▸ Goal of the exercise:
Each line of the records must appear in your answer exactly, with no pictures.

┌─ Records supplied

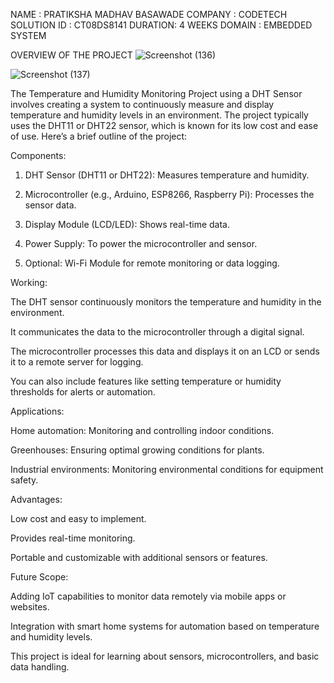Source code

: NAME : PRATIKSHA MADHAV BASAWADE
COMPANY : CODETECH SOLUTION
ID : CT08DS8141
DURATION: 4 WEEKS
DOMAIN : EMBEDDED SYSTEM



OVERVIEW OF THE PROJECT
![Screenshot (136)](https://github.com/user-attachments/assets/b4a35621-58b7-44ff-9326-ef2e1c679c82)

![Screenshot (137)](https://github.com/user-attachments/assets/b7606d5b-3994-43ba-b2f3-b8dfe8740399)

The Temperature and Humidity Monitoring Project using a DHT Sensor involves creating a system to continuously measure and display temperature and humidity levels in an environment. The project typically uses the DHT11 or DHT22 sensor, which is known for its low cost and ease of use. Here’s a brief outline of the project:

Components:

1. DHT Sensor (DHT11 or DHT22): Measures temperature and humidity.


2. Microcontroller (e.g., Arduino, ESP8266, Raspberry Pi): Processes the sensor data.


3. Display Module (LCD/LED): Shows real-time data.


4. Power Supply: To power the microcontroller and sensor.


5. Optional: Wi-Fi Module for remote monitoring or data logging.



Working:

The DHT sensor continuously monitors the temperature and humidity in the environment.

It communicates the data to the microcontroller through a digital signal.

The microcontroller processes this data and displays it on an LCD or sends it to a remote server for logging.

You can also include features like setting temperature or humidity thresholds for alerts or automation.


Applications:

Home automation: Monitoring and controlling indoor conditions.

Greenhouses: Ensuring optimal growing conditions for plants.

Industrial environments: Monitoring environmental conditions for equipment safety.


Advantages:

Low cost and easy to implement.

Provides real-time monitoring.

Portable and customizable with additional sensors or features.


Future Scope:

Adding IoT capabilities to monitor data remotely via mobile apps or websites.

Integration with smart home systems for automation based on temperature and humidity levels.


This project is ideal for learning about sensors, microcontrollers, and basic data handling.
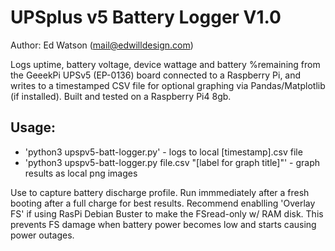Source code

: # UPSplus v5 Battery Logger V1.0
Author: Ed Watson (mail@edwilldesign.com)

Logs uptime, battery voltage, device wattage and battery %remaining from the
GeeekPi UPSv5 (EP-0136) board connected to a Raspberry Pi, and writes to a
timestamped CSV file for optional graphing via Pandas/Matplotlib (if installed). Built 
and tested on a Raspberry Pi4 8gb.

## Usage: 
* 'python3 upspv5-batt-logger.py' - logs to local [timestamp].csv file
* 'python3 upspv5-batt-logger.py file.csv "[label for graph title]"' - graph results as local png images

Use to capture battery discharge profile. Run immmediately after a fresh booting
after a full charge for best results. Recommend enablling 'Overlay FS' if using
RasPi Debian Buster to make the FSread-only w/ RAM disk. This prevents FS damage
when battery power becomes low and starts causing power outages. 
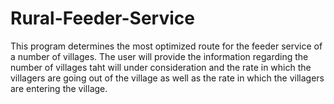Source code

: # Rural-Feeder-Service
This program determines the most optimized route for the feeder service of a number of villages.
The user will provide the information regarding the number of villages taht will under consideration and the rate in which the villagers are going out of the village as well as the rate in which the villagers are entering the village.
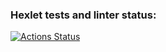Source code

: ### Hexlet tests and linter status:
[![Actions Status](https://github.com/Alexey-Shepelev/python-project-52/workflows/hexlet-check/badge.svg)](https://github.com/Alexey-Shepelev/python-project-52/actions)
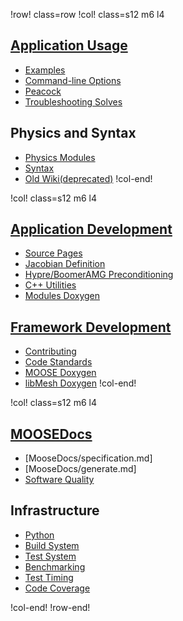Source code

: !row! class=row
!col! class=s12 m6 l4
## [Application Usage](application_usage/index.md)

- [Examples](examples/index.md)
- [Command-line Options](command_line_usage.md)
- [Peacock](peacock.md)
- [Troubleshooting Solves](failed_solves.md)

## Physics and Syntax

- [Physics Modules](modules/index.md)
- [Syntax](syntax/index.md)
- [Old Wiki(deprecated)](https://www.mooseframework.org/old/wiki)
!col-end!

!col! class=s12 m6 l4
## [Application Development](application_development/index.md)

- [Source Pages](source/index.md)
- [Jacobian Definition](/jacobian_definition.md)
- [Hypre/BoomerAMG Preconditioning](hypre.md)
- [C++ Utilities](utils/index.md)
- [Modules Doxygen](https://mooseframework.org/docs/doxygen/modules/classes.html)

## [Framework Development](framework_development/index.md)

- [Contributing](framework_development/contributing.md)
- [Code Standards](code_standards.md)
- [MOOSE Doxygen](https://mooseframework.org/docs/doxygen/moose/classes.html)
- [libMesh Doxygen](https://mooseframework.org/docs/doxygen/libmesh/classes.html)
!col-end!

!col! class=s12 m6 l4
## [MOOSEDocs](MooseDocs/index.md)

- [MooseDocs/specification.md]
- [MooseDocs/generate.md]
- [Software Quality](sqa/index.md)

## Infrastructure

- [Python](python/index.md)
- [Build System](/build_system.md)
- [Test System](/test_system.md)
- [Benchmarking](/performance_benchmarking.md)
- [Test Timing](https://mooseframework.org/docs/timing/)
- [Code Coverage](https://mooseframework.org/docs/coverage/moose/)

!col-end!
!row-end!
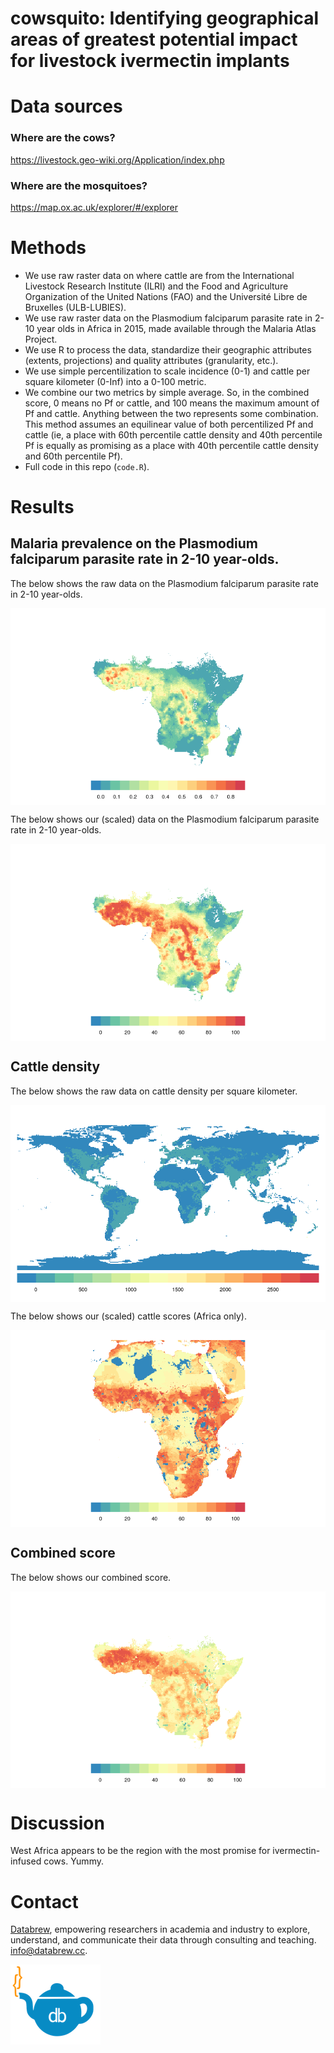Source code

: 
<!-- README.md is generated from README.Rmd. Please edit that file -->
cowsquito: Identifying geographical areas of greatest potential impact for livestock ivermectin implants
========================================================================================================

Data sources
============

### Where are the cows?

<https://livestock.geo-wiki.org/Application/index.php>

### Where are the mosquitoes?

<https://map.ox.ac.uk/explorer/#/explorer>

Methods
=======

-   We use raw raster data on where cattle are from the International Livestock Research Institute (ILRI) and the Food and Agriculture Organization of the United Nations (FAO) and the Université Libre de Bruxelles (ULB-LUBIES).
-   We use raw raster data on the Plasmodium falciparum parasite rate in 2-10 year olds in Africa in 2015, made available through the Malaria Atlas Project.
-   We use R to process the data, standardize their geographic attributes (extents, projections) and quality attributes (granularity, etc.).
-   We use simple percentilization to scale incidence (0-1) and cattle per square kilometer (0-Inf) into a 0-100 metric.
-   We combine our two metrics by simple average. So, in the combined score, 0 means no Pf or cattle, and 100 means the maximum amount of Pf and cattle. Anything between the two represents some combination. This method assumes an equilinear value of both percentilized Pf and cattle (ie, a place with 60th percentile cattle density and 40th percentile Pf is equally as promising as a place with 40th percentile cattle density and 60th percentile Pf).
-   Full code in this repo (`code.R`).

Results
=======

Malaria prevalence on the Plasmodium falciparum parasite rate in 2-10 year-olds.
--------------------------------------------------------------------------------

The below shows the raw data on the Plasmodium falciparum parasite rate in 2-10 year-olds.

<img src="README-unnamed-chunk-3-1.png" style="display: block; margin: auto;" />

The below shows our (scaled) data on the Plasmodium falciparum parasite rate in 2-10 year-olds.

<img src="README-unnamed-chunk-4-1.png" style="display: block; margin: auto;" />

Cattle density
--------------

The below shows the raw data on cattle density per square kilometer.

<img src="README-unnamed-chunk-5-1.png" style="display: block; margin: auto;" />

The below shows our (scaled) cattle scores (Africa only).

<img src="README-unnamed-chunk-6-1.png" style="display: block; margin: auto;" />

Combined score
--------------

The below shows our combined score.

<img src="README-unnamed-chunk-7-1.png" style="display: block; margin: auto;" />

Discussion
==========

West Africa appears to be the region with the most promise for ivermectin-infused cows. Yummy.

Contact
=======

[Databrew](http://www.databrew.cc), empowering researchers in academia and industry to explore, understand, and communicate their data through consulting and teaching. <a href="mailto:info@databrew.cc?Subject=Hello" target="_top">info@databrew.cc</a>.

<img align="center" src="logo_clear.png" alt="http://databrew.cc">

└─

▸ Solution to the problem:
Source code

: NAME : PRATIKSHA MADHAV BASAWADE
COMPANY : CODETECH SOLUTION
ID : CT08DS8141
DURATION: 4 WEEKS
DOMAIN : EMBEDDED SYSTEM



OVERVIEW OF THE PROJECT
![Screenshot (136)](https://github.com/user-attachments/assets/b4a35621-58b7-44ff-9326-ef2e1c679c82)

![Screenshot (137)](https://github.com/user-attachments/assets/b7606d5b-3994-43ba-b2f3-b8dfe8740399)

The Temperature and Humidity Monitoring Project using a DHT Sensor involves creating a system to continuously measure and display temperature and humidity levels in an environment. The project typically uses the DHT11 or DHT22 sensor, which is known for its low cost and ease of use. Here’s a brief outline of the project:

Components:

1. DHT Sensor (DHT11 or DHT22): Measures temperature and humidity.


2. Microcontroller (e.g., Arduino, ESP8266, Raspberry Pi): Processes the sensor data.


3. Display Module (LCD/LED): Shows real-time data.


4. Power Supply: To power the microcontroller and sensor.


5. Optional: Wi-Fi Module for remote monitoring or data logging.



Working:

The DHT sensor continuously monitors the temperature and humidity in the environment.

It communicates the data to the microcontroller through a digital signal.

The microcontroller processes this data and displays it on an LCD or sends it to a remote server for logging.

You can also include features like setting temperature or humidity thresholds for alerts or automation.


Applications:

Home automation: Monitoring and controlling indoor conditions.

Greenhouses: Ensuring optimal growing conditions for plants.

Industrial environments: Monitoring environmental conditions for equipment safety.


Advantages:

Low cost and easy to implement.

Provides real-time monitoring.

Portable and customizable with additional sensors or features.


Future Scope:

Adding IoT capabilities to monitor data remotely via mobile apps or websites.

Integration with smart home systems for automation based on temperature and humidity levels.


This project is ideal for learning about sensors, microcontrollers, and basic data handling.
Source code

: # UPSplus v5 Battery Logger V1.0
Author: Ed Watson (mail@edwilldesign.com)

Logs uptime, battery voltage, device wattage and battery %remaining from the
GeeekPi UPSv5 (EP-0136) board connected to a Raspberry Pi, and writes to a
timestamped CSV file for optional graphing via Pandas/Matplotlib (if installed). Built 
and tested on a Raspberry Pi4 8gb.

## Usage: 
* 'python3 upspv5-batt-logger.py' - logs to local [timestamp].csv file
* 'python3 upspv5-batt-logger.py file.csv "[label for graph title]"' - graph results as local png images

Use to capture battery discharge profile. Run immmediately after a fresh booting
after a full charge for best results. Recommend enablling 'Overlay FS' if using
RasPi Debian Buster to make the FSread-only w/ RAM disk. This prevents FS damage
when battery power becomes low and starts causing power outages. 
Source code

: # Rural-Feeder-Service
This program determines the most optimized route for the feeder service of a number of villages.
The user will provide the information regarding the number of villages taht will under consideration and the rate in which the villagers are going out of the village as well as the rate in which the villagers are entering the village.
Source code

: ### Hexlet tests and linter status:
[![Actions Status](https://github.com/Alexey-Shepelev/python-project-52/workflows/hexlet-check/badge.svg)](https://github.com/Alexey-Shepelev/python-project-52/actions)
Source code

: !row! class=row
!col! class=s12 m6 l4
## [Application Usage](application_usage/index.md)

- [Examples](examples/index.md)
- [Command-line Options](command_line_usage.md)
- [Peacock](peacock.md)
- [Troubleshooting Solves](failed_solves.md)

## Physics and Syntax

- [Physics Modules](modules/index.md)
- [Syntax](syntax/index.md)
- [Old Wiki(deprecated)](https://www.mooseframework.org/old/wiki)
!col-end!

!col! class=s12 m6 l4
## [Application Development](application_development/index.md)

- [Source Pages](source/index.md)
- [Jacobian Definition](/jacobian_definition.md)
- [Hypre/BoomerAMG Preconditioning](hypre.md)
- [C++ Utilities](utils/index.md)
- [Modules Doxygen](https://mooseframework.org/docs/doxygen/modules/classes.html)

## [Framework Development](framework_development/index.md)

- [Contributing](framework_development/contributing.md)
- [Code Standards](code_standards.md)
- [MOOSE Doxygen](https://mooseframework.org/docs/doxygen/moose/classes.html)
- [libMesh Doxygen](https://mooseframework.org/docs/doxygen/libmesh/classes.html)
!col-end!

!col! class=s12 m6 l4
## [MOOSEDocs](MooseDocs/index.md)

- [MooseDocs/specification.md]
- [MooseDocs/generate.md]
- [Software Quality](sqa/index.md)

## Infrastructure

- [Python](python/index.md)
- [Build System](/build_system.md)
- [Test System](/test_system.md)
- [Benchmarking](/performance_benchmarking.md)
- [Test Timing](https://mooseframework.org/docs/timing/)
- [Code Coverage](https://mooseframework.org/docs/coverage/moose/)

!col-end!
!row-end!
Source code

: 
<!-- README.md is generated from README.Rmd. Please edit that file -->
cowsquito: Identifying geographical areas of greatest potential impact for livestock ivermectin implants
========================================================================================================

Data sources
============

### Where are the cows?

<https://livestock.geo-wiki.org/Application/index.php>

### Where are the mosquitoes?

<https://map.ox.ac.uk/explorer/#/explorer>

Methods
=======

-   We use raw raster data on where cattle are from the International Livestock Research Institute (ILRI) and the Food and Agriculture Organization of the United Nations (FAO) and the Université Libre de Bruxelles (ULB-LUBIES).
-   We use raw raster data on the Plasmodium falciparum parasite rate in 2-10 year olds in Africa in 2015, made available through the Malaria Atlas Project.
-   We use R to process the data, standardize their geographic attributes (extents, projections) and quality attributes (granularity, etc.).
-   We use simple percentilization to scale incidence (0-1) and cattle per square kilometer (0-Inf) into a 0-100 metric.
-   We combine our two metrics by simple average. So, in the combined score, 0 means no Pf or cattle, and 100 means the maximum amount of Pf and cattle. Anything between the two represents some combination. This method assumes an equilinear value of both percentilized Pf and cattle (ie, a place with 60th percentile cattle density and 40th percentile Pf is equally as promising as a place with 40th percentile cattle density and 60th percentile Pf).
-   Full code in this repo (`code.R`).

Results
=======

Malaria prevalence on the Plasmodium falciparum parasite rate in 2-10 year-olds.
--------------------------------------------------------------------------------

The below shows the raw data on the Plasmodium falciparum parasite rate in 2-10 year-olds.

<img src="README-unnamed-chunk-3-1.png" style="display: block; margin: auto;" />

The below shows our (scaled) data on the Plasmodium falciparum parasite rate in 2-10 year-olds.

<img src="README-unnamed-chunk-4-1.png" style="display: block; margin: auto;" />

Cattle density
--------------

The below shows the raw data on cattle density per square kilometer.

<img src="README-unnamed-chunk-5-1.png" style="display: block; margin: auto;" />

The below shows our (scaled) cattle scores (Africa only).

<img src="README-unnamed-chunk-6-1.png" style="display: block; margin: auto;" />

Combined score
--------------

The below shows our combined score.

<img src="README-unnamed-chunk-7-1.png" style="display: block; margin: auto;" />

Discussion
==========

West Africa appears to be the region with the most promise for ivermectin-infused cows. Yummy.

Contact
=======

[Databrew](http://www.databrew.cc), empowering researchers in academia and industry to explore, understand, and communicate their data through consulting and teaching. <a href="mailto:info@databrew.cc?Subject=Hello" target="_top">info@databrew.cc</a>.

<img align="center" src="logo_clear.png" alt="http://databrew.cc">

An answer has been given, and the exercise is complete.